Пожалуйста, не будь из плоти. Ведь
твоя реальность упростит тинктуру.
Не помещайся в человечью шкуру,
оставь любовь, горение и смерть.
Не по земле твой невесомый путь.
Сверши его. Я знаю. Ты готова.
Тебе не может больно быть. Ты слово.
Не будь счастливой. Я прошу - не будь.
***
Саше Аносову
Мальчик застенчивый слушает диск Успенской.

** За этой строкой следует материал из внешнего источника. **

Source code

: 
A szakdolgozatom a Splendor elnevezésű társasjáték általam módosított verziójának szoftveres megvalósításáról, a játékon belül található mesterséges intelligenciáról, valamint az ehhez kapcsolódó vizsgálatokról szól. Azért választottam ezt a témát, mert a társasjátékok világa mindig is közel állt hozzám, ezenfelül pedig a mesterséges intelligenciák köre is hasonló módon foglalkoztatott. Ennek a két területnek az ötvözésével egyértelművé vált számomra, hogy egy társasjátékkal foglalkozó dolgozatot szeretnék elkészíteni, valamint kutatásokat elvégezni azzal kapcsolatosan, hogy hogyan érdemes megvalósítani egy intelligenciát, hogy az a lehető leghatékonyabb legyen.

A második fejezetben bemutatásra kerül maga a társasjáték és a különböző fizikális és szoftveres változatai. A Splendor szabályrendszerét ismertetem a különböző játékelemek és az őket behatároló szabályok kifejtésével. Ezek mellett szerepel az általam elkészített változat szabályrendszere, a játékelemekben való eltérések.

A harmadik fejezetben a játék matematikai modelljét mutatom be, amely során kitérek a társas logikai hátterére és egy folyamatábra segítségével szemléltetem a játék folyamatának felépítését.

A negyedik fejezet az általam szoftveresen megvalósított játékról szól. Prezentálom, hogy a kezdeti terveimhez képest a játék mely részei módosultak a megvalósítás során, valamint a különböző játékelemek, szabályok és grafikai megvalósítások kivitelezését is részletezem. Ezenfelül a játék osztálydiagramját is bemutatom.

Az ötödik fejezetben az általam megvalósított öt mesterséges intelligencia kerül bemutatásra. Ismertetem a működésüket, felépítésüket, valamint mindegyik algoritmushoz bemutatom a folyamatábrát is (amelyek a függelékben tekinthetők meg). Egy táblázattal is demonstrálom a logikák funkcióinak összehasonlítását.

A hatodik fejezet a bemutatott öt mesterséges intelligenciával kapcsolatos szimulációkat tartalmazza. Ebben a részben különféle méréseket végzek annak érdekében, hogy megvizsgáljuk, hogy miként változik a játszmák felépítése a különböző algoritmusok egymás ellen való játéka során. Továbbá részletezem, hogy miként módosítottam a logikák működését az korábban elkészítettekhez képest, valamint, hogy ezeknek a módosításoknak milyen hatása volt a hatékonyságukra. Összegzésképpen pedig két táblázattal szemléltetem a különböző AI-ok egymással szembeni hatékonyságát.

На Дерибасовской лето, кабриолет
розовый едет. Мальчик измучен спешкой,
снегом, работой. У мальчика счастья нет.
Где-то на Брайтоне шепчущими губами,
хриплыми нотами гладит свой микрофон
дальняя женщина. Мальчик бредет дворами.
Зимняя Тверь искажается в странный сон;
в страшный, и мальчику холодно и погано,
мальчик не хочет в пустую квартиру - спать
снова один. Но, как черный курок нагана,
stop нажимает и падает на кровать.
Он засыпает. Спать - это ведь не спиться,
это полезно, и будто бросает вспять.
Мальчику снится стареющая певица,
Мальчику снится, что он не один опять.
***
Не давай обещаний, которых не можешь сдержать,
не давай никогда никому никаких обещаний.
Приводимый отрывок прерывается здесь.